For more on this argument read the CRIS+ comments on Article 19, 
published at www.mediatrademonitor.org.

The positions of the governments can be summarized as follows: there was 
general consensus that neither article 13 nor article 19 should be 
deleted, i.e., that it is important to spell out the relationship to 
other agreements. On 13, the main debate is over whether it will 
specifically mention UNESCO as the most appropriate forum for states to 
discuss measures that impact cultural diversity, whether it will not 
mention any preferred forum, or a compromise suggested by India: mention 
UNESCO, but make it clear that states can choose the forum they prefer.

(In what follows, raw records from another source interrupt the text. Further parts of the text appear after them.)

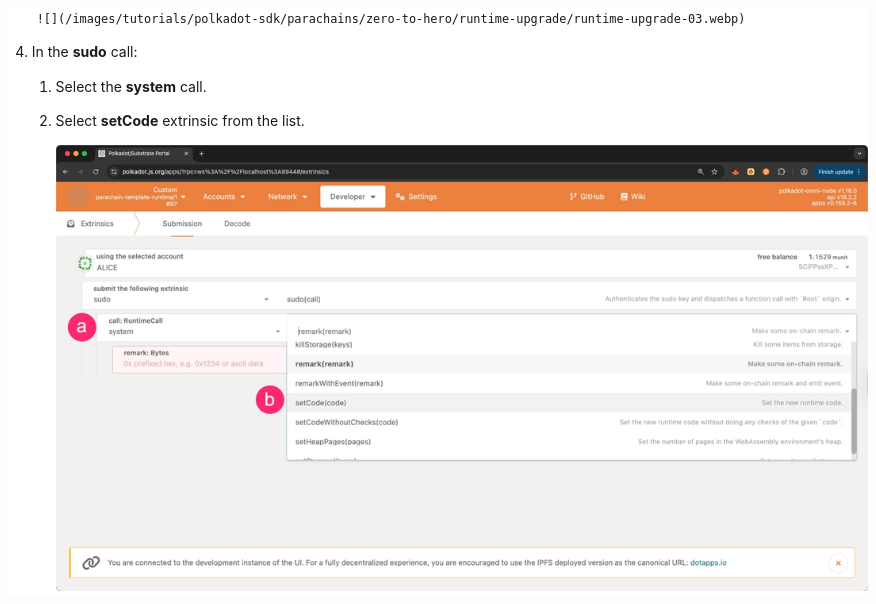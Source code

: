         ![](/images/tutorials/polkadot-sdk/parachains/zero-to-hero/runtime-upgrade/runtime-upgrade-03.webp) 

4. In the **sudo** call:

    1. Select the **system** call.
    2. Select **setCode** extrinsic from the list.

        ![](/images/tutorials/polkadot-sdk/parachains/zero-to-hero/runtime-upgrade/runtime-upgrade-04.webp) 

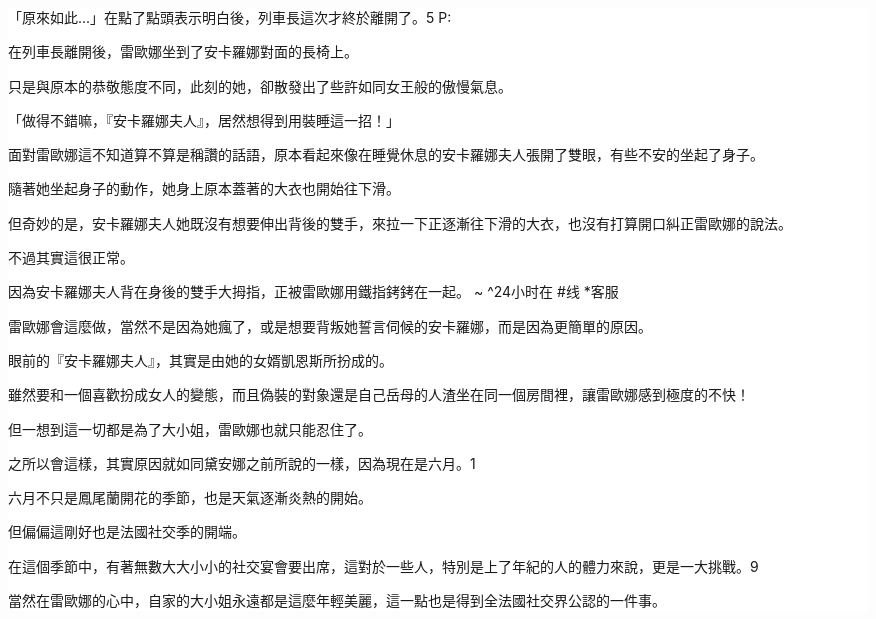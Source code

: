 
「原來如此...」在點了點頭表示明白後，列車長這次才終於離開了。5 P:









在列車長離開後，雷歐娜坐到了安卡羅娜對面的長椅上。



只是與原本的恭敬態度不同，此刻的她，卻散發出了些許如同女王般的傲慢氣息。



「做得不錯嘛，『安卡羅娜夫人』，居然想得到用裝睡這一招！」



面對雷歐娜這不知道算不算是稱讚的話語，原本看起來像在睡覺休息的安卡羅娜夫人張開了雙眼，有些不安的坐起了身子。



隨著她坐起身子的動作，她身上原本蓋著的大衣也開始往下滑。



但奇妙的是，安卡羅娜夫人她既沒有想要伸出背後的雙手，來拉一下正逐漸往下滑的大衣，也沒有打算開口糾正雷歐娜的說法。



不過其實這很正常。



因為安卡羅娜夫人背在身後的雙手大拇指，正被雷歐娜用鐵指銬銬在一起。  ~ ^24小时在 #线 *客服



雷歐娜會這麼做，當然不是因為她瘋了，或是想要背叛她誓言伺候的安卡羅娜，而是因為更簡單的原因。



眼前的『安卡羅娜夫人』，其實是由她的女婿凱恩斯所扮成的。



雖然要和一個喜歡扮成女人的變態，而且偽裝的對象還是自己岳母的人渣坐在同一個房間裡，讓雷歐娜感到極度的不快！



但一想到這一切都是為了大小姐，雷歐娜也就只能忍住了。



之所以會這樣，其實原因就如同黛安娜之前所說的一樣，因為現在是六月。1



六月不只是鳳尾蘭開花的季節，也是天氣逐漸炎熱的開始。



但偏偏這剛好也是法國社交季的開端。



在這個季節中，有著無數大大小小的社交宴會要出席，這對於一些人，特別是上了年紀的人的體力來說，更是一大挑戰。9



當然在雷歐娜的心中，自家的大小姐永遠都是這麼年輕美麗，這一點也是得到全法國社交界公認的一件事。

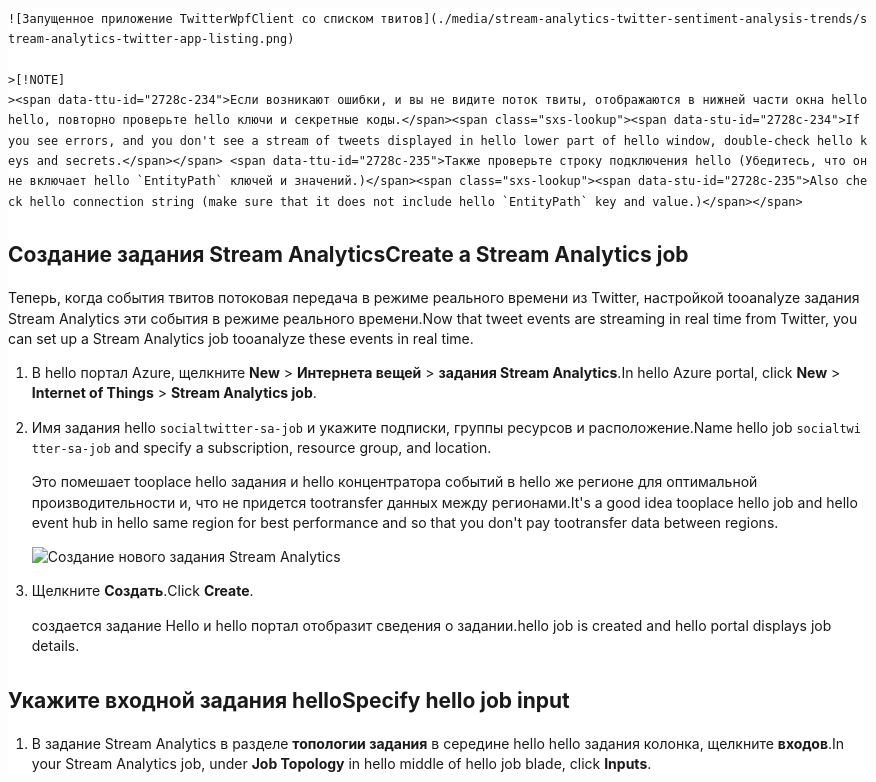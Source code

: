     ![Запущенное приложение TwitterWpfClient со списком твитов](./media/stream-analytics-twitter-sentiment-analysis-trends/stream-analytics-twitter-app-listing.png)

    >[!NOTE]
    ><span data-ttu-id="2728c-234">Если возникают ошибки, и вы не видите поток твиты, отображаются в нижней части окна hello hello, повторно проверьте hello ключи и секретные коды.</span><span class="sxs-lookup"><span data-stu-id="2728c-234">If you see errors, and you don't see a stream of tweets displayed in hello lower part of hello window, double-check hello keys and secrets.</span></span> <span data-ttu-id="2728c-235">Также проверьте строку подключения hello (Убедитесь, что он не включает hello `EntityPath` ключей и значений.)</span><span class="sxs-lookup"><span data-stu-id="2728c-235">Also check hello connection string (make sure that it does not include hello `EntityPath` key and value.)</span></span>


## <a name="create-a-stream-analytics-job"></a><span data-ttu-id="2728c-236">Создание задания Stream Analytics</span><span class="sxs-lookup"><span data-stu-id="2728c-236">Create a Stream Analytics job</span></span>

<span data-ttu-id="2728c-237">Теперь, когда события твитов потоковая передача в режиме реального времени из Twitter, настройкой tooanalyze задания Stream Analytics эти события в режиме реального времени.</span><span class="sxs-lookup"><span data-stu-id="2728c-237">Now that tweet events are streaming in real time from Twitter, you can set up a Stream Analytics job tooanalyze these events in real time.</span></span>

1. <span data-ttu-id="2728c-238">В hello портал Azure, щелкните **New** > **Интернета вещей** > **задания Stream Analytics**.</span><span class="sxs-lookup"><span data-stu-id="2728c-238">In hello Azure portal, click **New** > **Internet of Things** > **Stream Analytics job**.</span></span>

2. <span data-ttu-id="2728c-239">Имя задания hello `socialtwitter-sa-job` и укажите подписки, группы ресурсов и расположение.</span><span class="sxs-lookup"><span data-stu-id="2728c-239">Name hello job `socialtwitter-sa-job` and specify a subscription, resource group, and location.</span></span>

    <span data-ttu-id="2728c-240">Это помешает tooplace hello задания и hello концентратора событий в hello же регионе для оптимальной производительности и, что не придется tootransfer данных между регионами.</span><span class="sxs-lookup"><span data-stu-id="2728c-240">It's a good idea tooplace hello job and hello event hub in hello same region for best performance and so that you don't pay tootransfer data between regions.</span></span>

    ![Создание нового задания Stream Analytics](./media/stream-analytics-twitter-sentiment-analysis-trends/newjob.png)

3. <span data-ttu-id="2728c-242">Щелкните **Создать**.</span><span class="sxs-lookup"><span data-stu-id="2728c-242">Click **Create**.</span></span>

    <span data-ttu-id="2728c-243">создается задание Hello и hello портал отобразит сведения о задании.</span><span class="sxs-lookup"><span data-stu-id="2728c-243">hello job is created and hello portal displays job details.</span></span>


## <a name="specify-hello-job-input"></a><span data-ttu-id="2728c-244">Укажите входной задания hello</span><span class="sxs-lookup"><span data-stu-id="2728c-244">Specify hello job input</span></span>

1. <span data-ttu-id="2728c-245">В задание Stream Analytics в разделе **топологии задания** в середине hello hello задания колонка, щелкните **входов**.</span><span class="sxs-lookup"><span data-stu-id="2728c-245">In your Stream Analytics job, under **Job Topology** in hello middle of hello job blade, click **Inputs**.</span></span> 
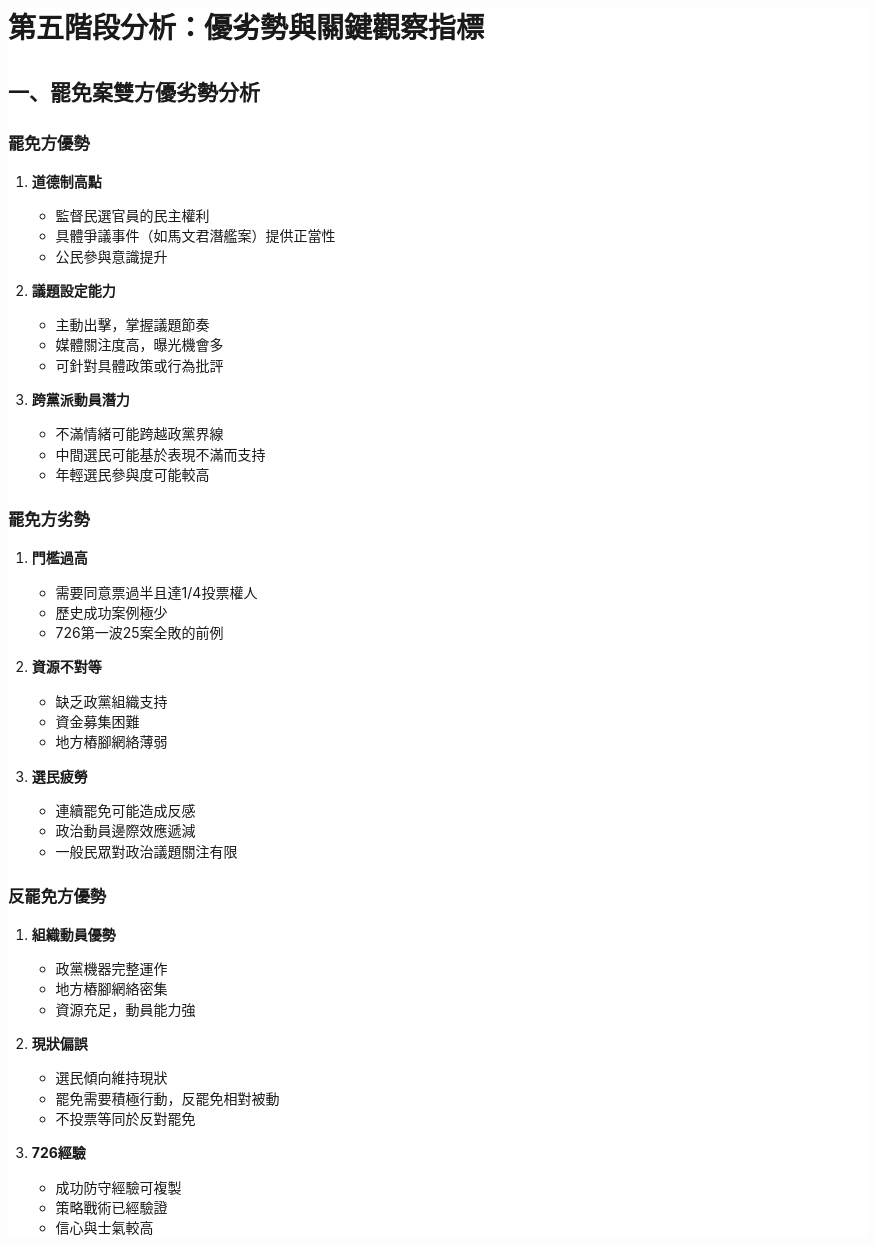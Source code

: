 # 第五階段分析：優劣勢與關鍵觀察指標

## 一、罷免案雙方優劣勢分析

### 罷免方優勢
1. **道德制高點**
   - 監督民選官員的民主權利
   - 具體爭議事件（如馬文君潛艦案）提供正當性
   - 公民參與意識提升

2. **議題設定能力**
   - 主動出擊，掌握議題節奏
   - 媒體關注度高，曝光機會多
   - 可針對具體政策或行為批評

3. **跨黨派動員潛力**
   - 不滿情緒可能跨越政黨界線
   - 中間選民可能基於表現不滿而支持
   - 年輕選民參與度可能較高

### 罷免方劣勢
1. **門檻過高**
   - 需要同意票過半且達1/4投票權人
   - 歷史成功案例極少
   - 726第一波25案全敗的前例

2. **資源不對等**
   - 缺乏政黨組織支持
   - 資金募集困難
   - 地方樁腳網絡薄弱

3. **選民疲勞**
   - 連續罷免可能造成反感
   - 政治動員邊際效應遞減
   - 一般民眾對政治議題關注有限

### 反罷免方優勢
1. **組織動員優勢**
   - 政黨機器完整運作
   - 地方樁腳網絡密集
   - 資源充足，動員能力強

2. **現狀偏誤**
   - 選民傾向維持現狀
   - 罷免需要積極行動，反罷免相對被動
   - 不投票等同於反對罷免

3. **726經驗**
   - 成功防守經驗可複製
   - 策略戰術已經驗證
   - 信心與士氣較高
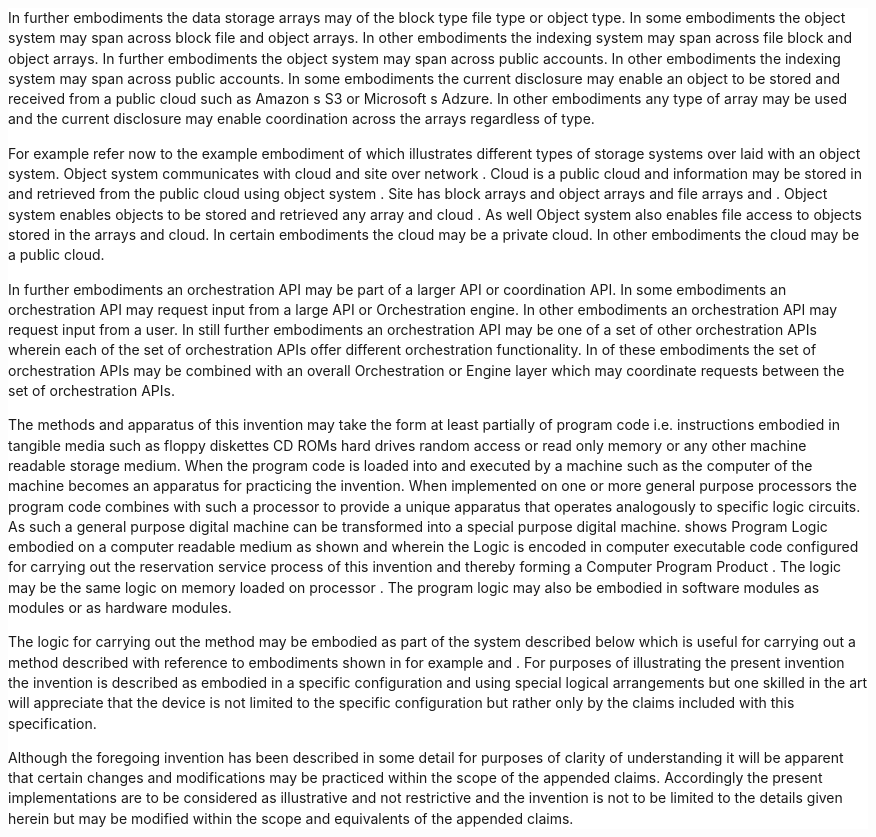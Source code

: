 In further embodiments the data storage arrays may of the block type file type or object type. In some embodiments the object system may span across block file and object arrays. In other embodiments the indexing system may span across file block and object arrays. In further embodiments the object system may span across public accounts. In other embodiments the indexing system may span across public accounts. In some embodiments the current disclosure may enable an object to be stored and received from a public cloud such as Amazon s S3 or Microsoft s Adzure. In other embodiments any type of array may be used and the current disclosure may enable coordination across the arrays regardless of type.

For example refer now to the example embodiment of which illustrates different types of storage systems over laid with an object system. Object system communicates with cloud and site over network . Cloud is a public cloud and information may be stored in and retrieved from the public cloud using object system . Site has block arrays and object arrays and file arrays and . Object system enables objects to be stored and retrieved any array and cloud . As well Object system also enables file access to objects stored in the arrays and cloud. In certain embodiments the cloud may be a private cloud. In other embodiments the cloud may be a public cloud.

In further embodiments an orchestration API may be part of a larger API or coordination API. In some embodiments an orchestration API may request input from a large API or Orchestration engine. In other embodiments an orchestration API may request input from a user. In still further embodiments an orchestration API may be one of a set of other orchestration APIs wherein each of the set of orchestration APIs offer different orchestration functionality. In of these embodiments the set of orchestration APIs may be combined with an overall Orchestration or Engine layer which may coordinate requests between the set of orchestration APIs.

The methods and apparatus of this invention may take the form at least partially of program code i.e. instructions embodied in tangible media such as floppy diskettes CD ROMs hard drives random access or read only memory or any other machine readable storage medium. When the program code is loaded into and executed by a machine such as the computer of the machine becomes an apparatus for practicing the invention. When implemented on one or more general purpose processors the program code combines with such a processor to provide a unique apparatus that operates analogously to specific logic circuits. As such a general purpose digital machine can be transformed into a special purpose digital machine. shows Program Logic embodied on a computer readable medium as shown and wherein the Logic is encoded in computer executable code configured for carrying out the reservation service process of this invention and thereby forming a Computer Program Product . The logic may be the same logic on memory loaded on processor . The program logic may also be embodied in software modules as modules or as hardware modules.

The logic for carrying out the method may be embodied as part of the system described below which is useful for carrying out a method described with reference to embodiments shown in for example and . For purposes of illustrating the present invention the invention is described as embodied in a specific configuration and using special logical arrangements but one skilled in the art will appreciate that the device is not limited to the specific configuration but rather only by the claims included with this specification.

Although the foregoing invention has been described in some detail for purposes of clarity of understanding it will be apparent that certain changes and modifications may be practiced within the scope of the appended claims. Accordingly the present implementations are to be considered as illustrative and not restrictive and the invention is not to be limited to the details given herein but may be modified within the scope and equivalents of the appended claims.

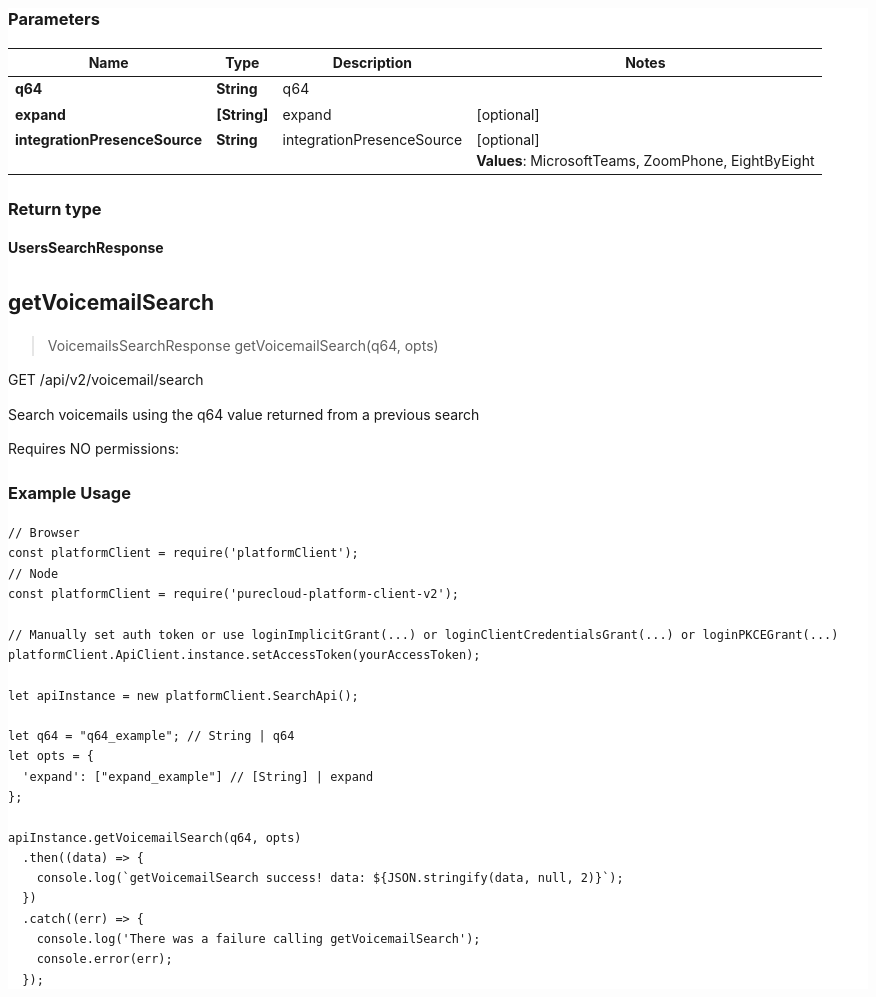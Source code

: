 ### Parameters


| Name | Type | Description  | Notes |
| ------------- | ------------- | ------------- | ------------- |
 **q64** | **String** | q64 |  |
 **expand** | **[String]** | expand | [optional]  |
 **integrationPresenceSource** | **String** | integrationPresenceSource | [optional] <br />**Values**: MicrosoftTeams, ZoomPhone, EightByEight |

### Return type

**UsersSearchResponse**


## getVoicemailSearch

> VoicemailsSearchResponse getVoicemailSearch(q64, opts)


GET /api/v2/voicemail/search

Search voicemails using the q64 value returned from a previous search

Requires NO permissions:

### Example Usage

```{"language":"javascript"}
// Browser
const platformClient = require('platformClient');
// Node
const platformClient = require('purecloud-platform-client-v2');

// Manually set auth token or use loginImplicitGrant(...) or loginClientCredentialsGrant(...) or loginPKCEGrant(...)
platformClient.ApiClient.instance.setAccessToken(yourAccessToken);

let apiInstance = new platformClient.SearchApi();

let q64 = "q64_example"; // String | q64
let opts = { 
  'expand': ["expand_example"] // [String] | expand
};

apiInstance.getVoicemailSearch(q64, opts)
  .then((data) => {
    console.log(`getVoicemailSearch success! data: ${JSON.stringify(data, null, 2)}`);
  })
  .catch((err) => {
    console.log('There was a failure calling getVoicemailSearch');
    console.error(err);
  });
```
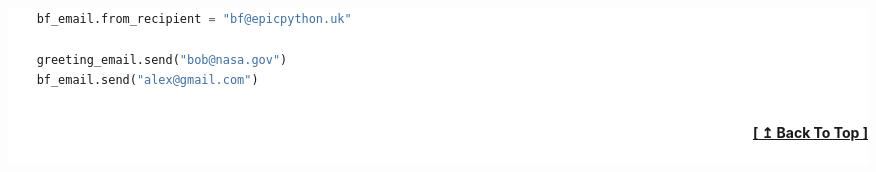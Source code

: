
```python
    bf_email.from_recipient = "bf@epicpython.uk"

    greeting_email.send("bob@nasa.gov")
    bf_email.send("alex@gmail.com")
```

<br/>
<div align="right">
  <b><a href="#section-01-basics-concepts">[ ↥ Back To Top ]</a></b>
</div>
<br/>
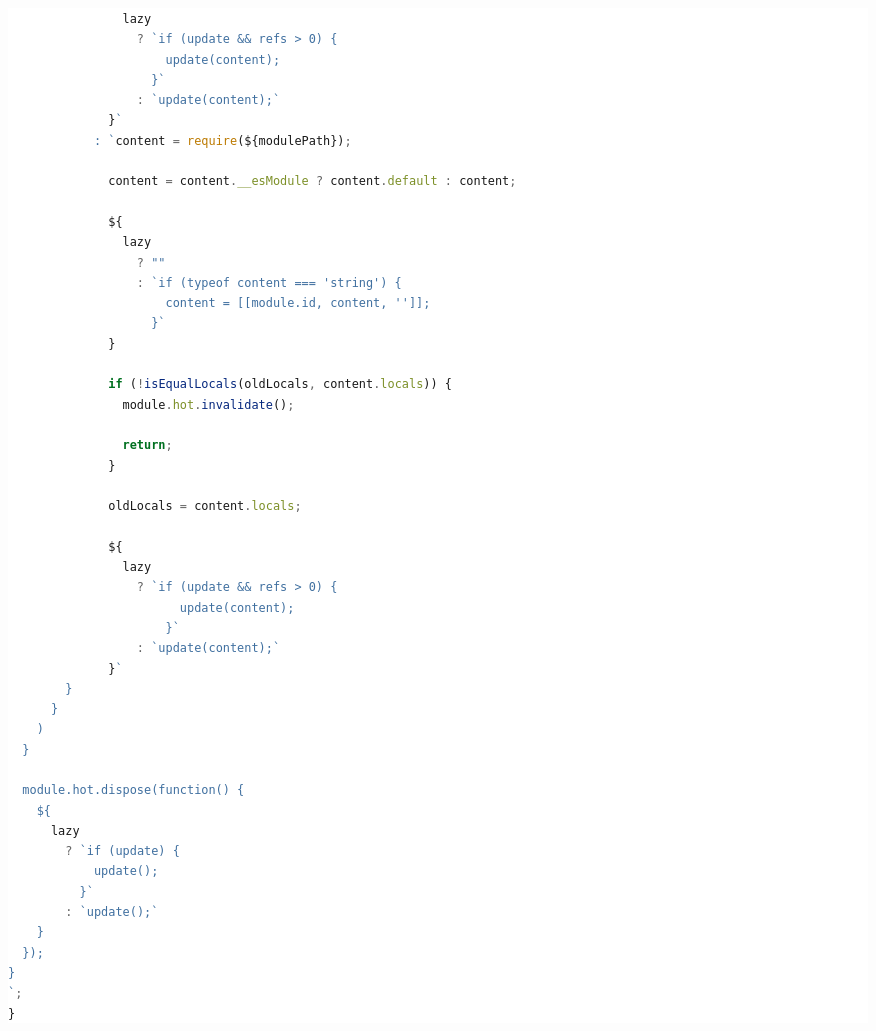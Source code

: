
```javascript
                lazy
                  ? `if (update && refs > 0) {
                      update(content);
                    }`
                  : `update(content);`
              }`
            : `content = require(${modulePath});

              content = content.__esModule ? content.default : content;

              ${
                lazy
                  ? ""
                  : `if (typeof content === 'string') {
                      content = [[module.id, content, '']];
                    }`
              }

              if (!isEqualLocals(oldLocals, content.locals)) {
                module.hot.invalidate();

                return;
              }

              oldLocals = content.locals;

              ${
                lazy
                  ? `if (update && refs > 0) {
                        update(content);
                      }`
                  : `update(content);`
              }`
        }
      }
    )
  }

  module.hot.dispose(function() {
    ${
      lazy
        ? `if (update) {
            update();
          }`
        : `update();`
    }
  });
}
`;
}
```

On 19, there is a serious split: some states (US, Japan, Jordan, 
Ethiopia, Uruguay, maybe Australia and India, Bangladesh, and some 
others) support option B pretty much as written or with minor 
modification. Others (Brazil, Vietnam, Andora) support option A but 
deleting paragraph 1 on IPR; this also is the CRIS+ position supported 
by progressive NGOs. Many (South Africa, Venezuela, Benin, Peru, Haiti, 
Mail, Barbados, others) supported option A as written, while still 
others suggested a 'third way' or option C, but no specific language was 
mentioned. Finally, a few support alternative wording that attempts to 
place the convention on equal footing with other bodies of int'l law.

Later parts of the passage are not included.